原点に還る 2020年
X-Pro3が頭から離れない年末を過ごした。実際に店頭にも何度も足を運んだし、懇意にしてもらっている店員さんとも絡んで「このお値段なら・・・」といった具体的な提示もしてもらった。でも、(少なくとも現時点では)買わなかった。
まず、Pro3が欲しいと思った動機だが、Pro2と違ってこの機種はPro1の正統後継者であるという感覚があった。Pro2は確かに最高にブラッシュアップされた良いカメラだったが、あまりに洗練されすぎて僕の好きなPro1の「一枚一枚大事に撮る」という感覚からは少しかけ離れてしまったように思えた。また、Pro2が搭載しているX Trans CMOS IIIからは、Pro1の初代X Trans CMOSにあったフィルムライクな風合いを感じられなかった。一方Pro3は、Pro1の頃から富士の構想にあったと言われるhidden LCDを搭載。

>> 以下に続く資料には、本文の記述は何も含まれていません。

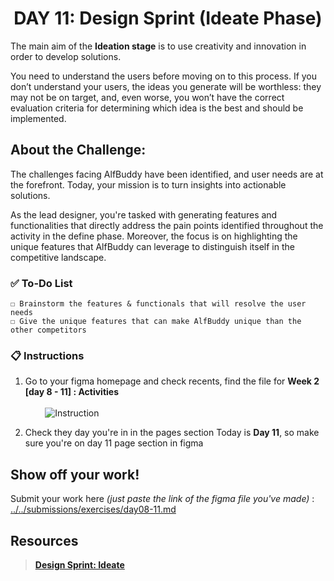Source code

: **<h1 align="center"> DAY 11: Design Sprint (Ideate Phase)</h1>**

The main aim of the **Ideation stage** is to use creativity and innovation in order to develop solutions.

You need to understand the users before moving on to this process. If you don’t understand your users, the ideas you generate will be worthless: they may not be on target, and, even worse, you won’t have the correct evaluation criteria for determining which idea is the best and should be implemented.

## **About the Challenge:**

The challenges facing AlfBuddy have been identified, and user needs are at the forefront. Today, your mission is to turn insights into actionable solutions.

As the lead designer, you're tasked with generating features and functionalities that directly address the pain points identified throughout the activity in the define phase. Moreover, the focus is on highlighting the unique features that AlfBuddy can leverage to distinguish itself in the competitive landscape.

### ✅ To-Do List

    ☐ Brainstorm the features & functionals that will resolve the user needs
    ☐ Give the unique features that can make AlfBuddy unique than the other competitors

### 📋 Instructions

1. Go to your figma homepage and check recents, find the file for **Week 2 [day 8 - 11] : Activities** <br/> <br/>
   &nbsp;&nbsp;&nbsp;&nbsp;&nbsp;&nbsp;&nbsp;&nbsp;<img src="https://github.com/xialuna/30-Days-of-UI-UX/assets/115876263/3ab62a8e-af79-49d2-9aed-b20fb8be0274" alt="Instruction"/>
   <br/>

2. Check they day you're in in the pages section
   Today is **Day 11**, so make sure you're on day 11 page section in figma

## Show off your work!</h3>

Submit your work here _(just paste the link of the figma file you've made)_ : <a href="../../submissions/exercises/day08-11.md" target="_blank">../../submissions/exercises/day08-11.md</a>

## Resources
> [**Design Sprint: Ideate**](https://medium.com/@anthonyrousounelos/the-ideation-sprint-cross-functional-design-with-minimum-resources-38ce35ff4328)

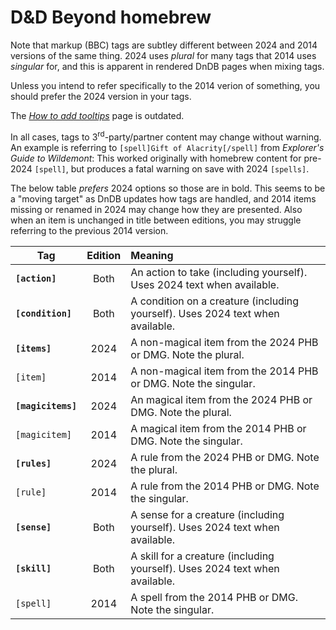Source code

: # D&amp;D Beyond homebrew

Note that markup (BBC) tags are subtley different between 2024 and 2014
versions of the same thing.
2024 uses _plural_ for many tags that 2014 uses _singular_ for, and this is
apparent in rendered DnDB pages when mixing tags.

Unless you intend to refer specifically to the 2014 verion of something, you
should prefer the 2024 version in your tags.

The [_How to add
tooltips_](https://www.dndbeyond.com/forums/dungeons-dragons-discussion/homebrew-house-rules/9811-how-to-add-tooltips)
page is outdated.

In all cases, tags to 3<sup>rd</sup>-party/partner content may change without
warning.
An example is referring to `[spell]Gift of Alacrity[/spell]` from _Explorer's
Guide to Wildemont_:
This worked originally with homebrew content for pre-2024 `[spell]`, but
produces a fatal warning on save with 2024 `[spells]`.

The below table _prefers_ 2024 options so those are in bold.
This seems to be a "moving target" as DnDB updates how tags are handled, and
2014 items missing or renamed in 2024 may change how they are presented.
Also when an item is unchanged in title between editions, you may struggle
referring to the previous 2014 version.

| Tag | Edition | Meaning |
|-----|:-------:|:--------|
| **`[action]`** | Both | An action to take (including yourself). Uses 2024 text when available. |
| **`[condition]`** | Both | A condition on a creature (including yourself). Uses 2024 text when available. |
| **`[items]`** | 2024 | A non-magical item from the 2024 PHB or DMG. Note the plural. |
| `[item]` | 2014 | A non-magical item from the 2014 PHB or DMG. Note the singular. |
| **`[magicitems]`** | 2024 | An magical item from the 2024 PHB or DMG. Note the plural. |
| `[magicitem]` | 2014 | A magical item from the 2014 PHB or DMG. Note the singular. |
| **`[rules]`** | 2024 | A rule from the 2024 PHB or DMG. Note the plural. |
| `[rule]` | 2014 | A rule from the 2014 PHB or DMG. Note the singular. |
| **`[sense]`** | Both | A sense for a creature (including yourself). Uses 2024 text when available. |
| **`[skill]`** | Both | A skill for a creature (including yourself). Uses 2024 text when available. | | **`[spells]`** | 2024 | A skill from both editions of the PHB. Note the plural. |
| `[spell]` | 2014 | A spell from the 2014 PHB or DMG. Note the singular. |
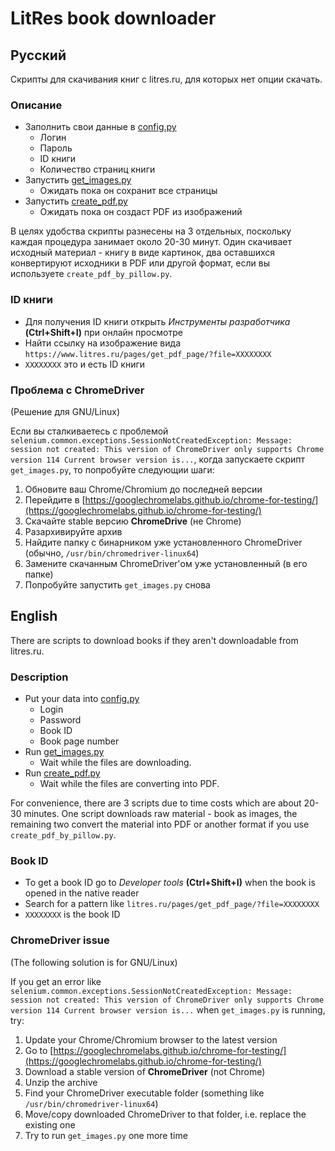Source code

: # LitRes book downloader

## Русский

Скрипты для скачивания книг с litres.ru, для которых нет опции скачать.

### Описание

- Заполнить свои данные в [config.py](config.py)
  - Логин
  - Пароль
  - ID книги
  - Количество страниц книги
- Запустить [get_images.py](get_images.py)
  - Ожидать пока он сохранит все страницы
- Запустить [create_pdf.py](create_pdf.py)
  - Ожидать пока он создаст PDF из изображений

В целях удобства скрипты разнесены на 3 отдельных, поскольку каждая процедура занимает около 20-30 минут. Один скачивает исходный материал - книгу в виде картинок, два оставшихся конвертируют исходники в PDF или другой формат, если вы используете `create_pdf_by_pillow.py`.

### ID книги
- Для получения ID книги открыть *Инструменты разработчика* **(Ctrl+Shift+I)** при онлайн просмотре
- Найти ссылку на изображение вида `https://www.litres.ru/pages/get_pdf_page/?file=ХХХХХХХХ`
- `XXXXXXXX` это и есть ID книги

### Проблема с ChromeDriver

(Решение для GNU/Linux)

Если вы сталкиваетесь с проблемой `selenium.common.exceptions.SessionNotCreatedException: Message: session not created: This version of ChromeDriver only supports Chrome version 114 Current browser version is...`, когда запускаете скрипт `get_images.py`, то попробуйте следующии шаги:

1. Обновите ваш Chrome/Chromium до последней версии
2. Перейдите в [https://googlechromelabs.github.io/chrome-for-testing/](https://googlechromelabs.github.io/chrome-for-testing/)
3. Скачайте stable версию **ChromeDrive** (не Chrome)
4. Разархивируйте архив
5. Найдите папку с бинарником уже установленного ChromeDriver (обычно, `/usr/bin/chromedriver-linux64`)
6. Замените скачанным ChromeDriver'ом уже установленный (в его папке)
7. Попробуйте запустить `get_images.py` снова

## English

There are scripts to download books if they aren't downloadable from litres.ru.

### Description

- Put your data into [config.py](config.py)
  - Login
  - Password
  - Book ID
  - Book page number
- Run [get_images.py](get_images.py)
  - Wait while the files are downloading.
- Run [create_pdf.py](create_pdf.py)
  - Wait while the files are converting into PDF.

For convenience, there are 3 scripts due to time costs which are about 20-30 minutes. One script downloads raw material - book as images, the remaining two convert the material into PDF or another format if you use `create_pdf_by_pillow.py`.

### Book ID
- To get a book ID go to *Developer tools* **(Ctrl+Shift+I)** when the book is opened in the native reader
- Search for a pattern like `litres.ru/pages/get_pdf_page/?file=ХХХХХХХХ`
- `XXXXXXXX` is the book ID

### ChromeDriver issue

(The following solution is for GNU/Linux)

If you get an error like `selenium.common.exceptions.SessionNotCreatedException: Message: session not created: This version of ChromeDriver only supports Chrome version 114 Current browser version is...` when `get_images.py` is running, try:
1. Update your Chrome/Chromium browser to the latest version
2. Go to [https://googlechromelabs.github.io/chrome-for-testing/](https://googlechromelabs.github.io/chrome-for-testing/)
3. Download a stable version of **ChromeDriver** (not Chrome)
4. Unzip the archive
5. Find your ChromeDriver executable folder (something like `/usr/bin/chromedriver-linux64`)
6. Move/copy downloaded ChromeDriver to that folder, i.e. replace the existing one
7. Try to run `get_images.py` one more time
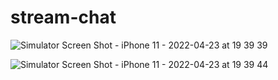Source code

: # stream-chat
![Simulator Screen Shot - iPhone 11 - 2022-04-23 at 19 39 39](https://user-images.githubusercontent.com/59936110/164947123-64e7339f-b57a-4369-b9a8-3c21a94fc0fb.png)


![Simulator Screen Shot - iPhone 11 - 2022-04-23 at 19 39 44](https://user-images.githubusercontent.com/59936110/164947134-63e32113-587a-4beb-bb36-bb76fe48ce60.png)

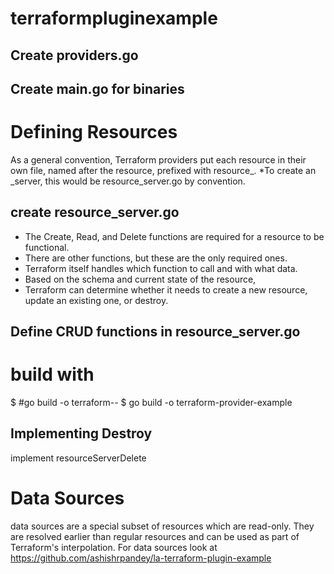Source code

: # terraformpluginexample

## Create providers.go

## Create main.go for binaries



# Defining Resources

As a general convention, Terraform providers put each resource in their own file, named after the resource, prefixed with resource_. 
*To create an <provider-name>_server, this would be resource_server.go by convention.

## create resource_server.go

* The Create, Read, and Delete functions are required for a resource to be functional. 
* There are other functions, but these are the only required ones. 
* Terraform itself handles which function to call and with what data. 
* Based on the schema and current state of the resource, 
* Terraform can determine whether it needs to create a new resource, update an existing one, or destroy.

## Define CRUD functions in resource_server.go

# build with
$ #go build -o terraform-<provider-type>-<provider-name>
$ go build -o terraform-provider-example

## Implementing Destroy
 implement resourceServerDelete


# Data Sources
data sources are a special subset of resources which are read-only. 
They are resolved earlier than regular resources and can be used as part of Terraform's interpolation.
For data sources look at https://github.com/ashishrpandey/la-terraform-plugin-example

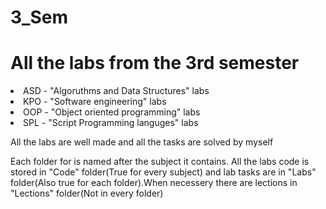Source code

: # 3_Sem
<h1>All the labs from the 3rd semester</h1>
<li>ASD - "Algoruthms and Data Structures" labs</li>
<li>KPO - "Software engineering" labs</li>
<li>OOP - "Object oriented programming" labs</li>
<li>SPL - "Script Programming languges" labs</li>
<p>All the labs are well made and all the tasks are solved by myself</p>
<p>Each folder for is named after the subject it contains. All the labs code is stored in "Code" folder(True for every subject) and lab tasks are in "Labs" folder(Also true for each folder).When necessery there are lections in "Lections" folder(Not in every folder)</p>
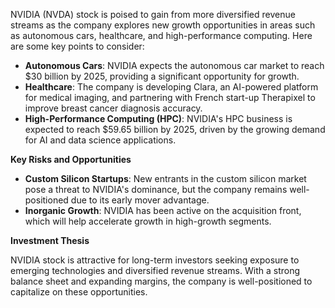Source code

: NVIDIA (NVDA) stock is poised to gain from more diversified revenue streams as the company explores new growth opportunities in areas such as autonomous cars, healthcare, and high-performance computing. Here are some key points to consider:

*   **Autonomous Cars**: NVIDIA expects the autonomous car market to reach $30 billion by 2025, providing a significant opportunity for growth.
*   **Healthcare**: The company is developing Clara, an AI-powered platform for medical imaging, and partnering with French start-up Therapixel to improve breast cancer diagnosis accuracy.
*   **High-Performance Computing (HPC)**: NVIDIA's HPC business is expected to reach $59.65 billion by 2025, driven by the growing demand for AI and data science applications.

**Key Risks and Opportunities**

*   **Custom Silicon Startups**: New entrants in the custom silicon market pose a threat to NVIDIA's dominance, but the company remains well-positioned due to its early mover advantage.
*   **Inorganic Growth**: NVIDIA has been active on the acquisition front, which will help accelerate growth in high-growth segments.

**Investment Thesis**

NVIDIA stock is attractive for long-term investors seeking exposure to emerging technologies and diversified revenue streams. With a strong balance sheet and expanding margins, the company is well-positioned to capitalize on these opportunities.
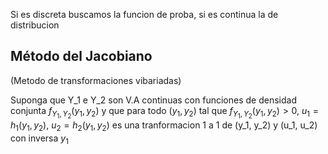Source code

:  Si es discreta buscamos la funcion de proba, si es continua la de distribucion

## Método del Jacobiano 
(Metodo de transformaciones vibariadas)

Suponga que Y_1 e Y_2 son V.A continuas con funciones de densidad conjunta $f_{Y_{1},Y_{2}}(y_{1}, y_{2})$ y que para todo $(y_1, y_{2})$ tal que $f_{Y_{1},Y_{2}}(y_{1}, y_{2})> 0$, $u_{1}=h_{1}(y_{1},y_{2})$, $u_{2}=h_{2}(y_{1},y_{2})$ es una tranformacion 1 a 1 de (y_1, y_2) y (u_1, u_2) con inversa $y_{1}$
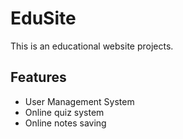 # EduSite
This is an educational website projects.

## Features
<ul>
  <li>User Management System</li>
  <li>Online quiz system</li>
  <li>Online notes saving</li>
<ul>
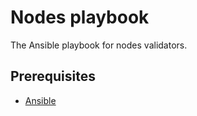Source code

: # Nodes playbook
The Ansible playbook for nodes validators.

## Prerequisites
- [Ansible](https://docs.ansible.com/ansible/latest/installation_guide/installation_distros.html#installing-ansible-on-ubuntu)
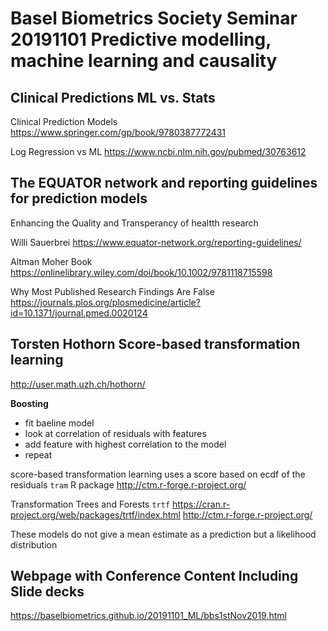 
# Basel Biometrics Society Seminar 20191101 Predictive modelling, machine learning and causality

## Clinical Predictions ML vs. Stats
Clinical Prediction Models
https://www.springer.com/gp/book/9780387772431

Log Regression vs ML
https://www.ncbi.nlm.nih.gov/pubmed/30763612

## The EQUATOR network and reporting guidelines for prediction models
Enhancing the Quality and Transperancy of healtth research

 Willi Sauerbrei
 https://www.equator-network.org/reporting-guidelines/
 
 Altman Moher Book
 https://onlinelibrary.wiley.com/doi/book/10.1002/9781118715598
 
 Why Most Published Research Findings Are False
 https://journals.plos.org/plosmedicine/article?id=10.1371/journal.pmed.0020124
 
 
 ## Torsten Hothorn Score-based transformation learning
 
 http://user.math.uzh.ch/hothorn/
 
 **Boosting**  
 - fit baeline model
 - look at correlation of residuals with features
 - add feature with highest correlation to the model
 - repeat
 
 score-based transformation learning uses a score based on ecdf of the residuals
 `tram` R package http://ctm.r-forge.r-project.org/
 
 Transformation Trees and Forests `trtf`
 https://cran.r-project.org/web/packages/trtf/index.html
 http://ctm.r-forge.r-project.org/
 
 These models do not give a mean estimate as a prediction but a likelihood distribution

## Webpage with Conference Content Including Slide decks

https://baselbiometrics.github.io/20191101_ML/bbs1stNov2019.html
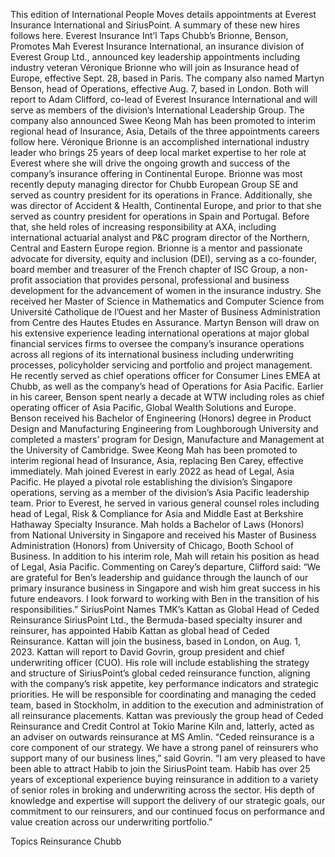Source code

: This edition of International People Moves details appointments at Everest Insurance International and SiriusPoint.
A summary of these new hires follows here.
Everest Insurance Int’l Taps Chubb’s Brionne, Benson, Promotes Mah
Everest Insurance International, an insurance division of Everest Group Ltd., announced key leadership appointments including industry veteran Véronique Brionne who will join as Insurance head of Europe, effective Sept. 28, based in Paris. The company also named Martyn Benson, head of Operations, effective Aug. 7, based in London. Both will report to Adam Clifford, co-lead of Everest Insurance International and will serve as members of the division’s International Leadership Group. The company also announced Swee Keong Mah has been promoted to interim regional head of Insurance, Asia,
Details of the three appointments careers follow here.
Véronique Brionne is an accomplished international industry leader who brings 25 years of deep local market expertise to her role at Everest where she will drive the ongoing growth and success of the company’s insurance offering in Continental Europe. Brionne was most recently deputy managing director for Chubb European Group SE and served as country president for its operations in France. Additionally, she was director of Accident & Health, Continental Europe, and prior to that she served as country president for operations in Spain and Portugal.
Before that, she held roles of increasing responsibility at AXA, including international actuarial analyst and P&C program director of the Northern, Central and Eastern Europe region. Brionne is a mentor and passionate advocate for diversity, equity and inclusion (DEI), serving as a co-founder, board member and treasurer of the French chapter of ISC Group, a non-profit association that provides personal, professional and business development for the advancement of women in the insurance industry. She received her Master of Science in Mathematics and Computer Science from Université Catholique de l’Ouest and her Master of Business Administration from Centre des Hautes Etudes en Assurance.
Martyn Benson will draw on his extensive experience leading international operations at major global financial services firms to oversee the company’s insurance operations across all regions of its international business including underwriting processes, policyholder servicing and portfolio and project management.
He recently served as chief operations officer for Consumer Lines EMEA at Chubb, as well as the company’s head of Operations for Asia Pacific. Earlier in his career, Benson spent nearly a decade at WTW including roles as chief operating officer of Asia Pacific, Global Wealth Solutions and Europe. Benson received his Bachelor of Engineering (Honors) degree in Product Design and Manufacturing Engineering from Loughborough University and completed a masters’ program for Design, Manufacture and Management at the University of Cambridge.
Swee Keong Mah has been promoted to interim regional head of Insurance, Asia, replacing Ben Carey, effective immediately. Mah joined Everest in early 2022 as head of Legal, Asia Pacific. He played a pivotal role establishing the division’s Singapore operations, serving as a member of the division’s Asia Pacific leadership team.
Prior to Everest, he served in various general counsel roles including head of Legal, Risk & Compliance for Asia and Middle East at Berkshire Hathaway Specialty Insurance. Mah holds a Bachelor of Laws (Honors) from National University in Singapore and received his Master of Business Administration (Honors) from University of Chicago, Booth School of Business. In addition to his interim role, Mah will retain his position as head of Legal, Asia Pacific.
Commenting on Carey’s departure, Clifford said: “We are grateful for Ben’s leadership and guidance through the launch of our primary insurance business in Singapore and wish him great success in his future endeavors. I look forward to working with Ben in the transition of his responsibilities.”
SiriusPoint Names TMK’s Kattan as Global Head of Ceded Reinsurance
SiriusPoint Ltd., the Bermuda-based specialty insurer and reinsurer, has appointed Habib Kattan as global head of Ceded Reinsurance. Kattan will join the business, based in London, on Aug. 1, 2023.
Kattan will report to David Govrin, group president and chief underwriting officer (CUO). His role will include establishing the strategy and structure of SiriusPoint’s global ceded reinsurance function, aligning with the company’s risk appetite, key performance indicators and strategic priorities. He will be responsible for coordinating and managing the ceded team, based in Stockholm, in addition to the execution and administration of all reinsurance placements.
Kattan was previously the group head of Ceded Reinsurance and Credit Control at Tokio Marine Kiln and, latterly, acted as an adviser on outwards reinsurance at MS Amlin.
“Ceded reinsurance is a core component of our strategy. We have a strong panel of reinsurers who support many of our business lines,” said Govrin. “I am very pleased to have been able to attract Habib to join the SiriusPoint team. Habib has over 25 years of exceptional experience buying reinsurance in addition to a variety of senior roles in broking and underwriting across the sector. His depth of knowledge and expertise will support the delivery of our strategic goals, our commitment to our reinsurers, and our continued focus on performance and value creation across our underwriting portfolio.”

Topics
Reinsurance
Chubb
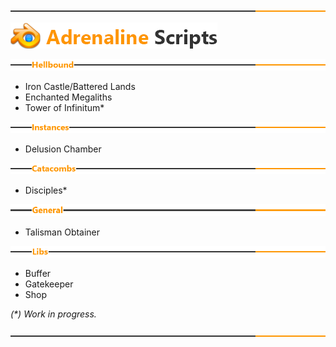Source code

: ![Separator](img/separator.png)

![Logo](img/head.png)

![Hellbound](img/hellbound.png)

* Iron Castle/Battered Lands
* Enchanted Megaliths
* Tower of Infinitum*

![Instances](img/instances.png)

* Delusion Chamber

![Catacombs](img/catacombs.png)

* Disciples*

![General](img/general.png)

* Talisman Obtainer

![Libs](img/libs.png)

* Buffer
* Gatekeeper
* Shop

_(*) Work in progress._

![Separator](img/separator.png)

写りに関しても、初代の独特な雰囲気が戻ってきたと感じさせられたし、マットな質感も僕好みだった。僕はPro1で写真の世界にどっぷり浸かり始めた人間なので、そんなPro3を買うことは僕の使命のようにも思えた。
しかし・・・写真に本格的にハマりはじめて約四年。僕は何ら本格的なアウトプットをしていない。せいぜいインスタが続いているくらいで、撮った写真を本格的に作品に仕上げてコンテストに出したり、写真集を作ってみたり、といった「作品に向き合って表に出す」ということをそろそろしなければいけない。してみたい。そう考えた時に、今一番必要なのがいわゆる趣味嗜好の極致である「新しいカメラを買う」ということなのかどうか。大きな疑問を抱いた。それよりは、アウトプットする為の準備。例えばプリンター、フィルムスキャナー、自家現像用具、など、外堀を固める為の資金を残しておくのが賢明ではないか。また、あえてPro1やM型ライカなどで作品作りをしていった方が、今のカメラでは出ない風合いで差別化を図れるのではないか。そう思った。今の僕は写真家でもなければ、有名ブロガーでもないので、新機材を買ってレビューする、といった作業は別に義務ではないし、そこに新しいカメラを買う免罪符があるわけでもない。限られたお金と機材で、本当に撮りたいものを撮っていくことにより力を入れる。今年はそんな一年にしたいと思う。
そんな気持ちで、久しぶりに三が日からPro1でJPEG撮って出しをしてみたけど、モッサリした起動も含めて、まあ楽しいこと。写りもやっぱり絶妙にフィルムとデジタルの間と言うか、ギリギリ現代のデジカメの使用に耐えうる中で、フィルムっぽくもあり、それでいてあくまでもデジタルの利便性を享受出来る、という、これがあれば最新のデジカメは要らないし、逆に下手するとフィルムも要らない。そんな風に思わせてくれるカメラだな、という思いを新たにした。まだまだ使い倒していきたいカメラである。
そんなわけで、今年はブログの更新は少し控えめにするかもしれない。カメラやレンズのレビューよりは、より自分のパーソナルな写真活動に焦点を当てる一年にしていきたいと思う。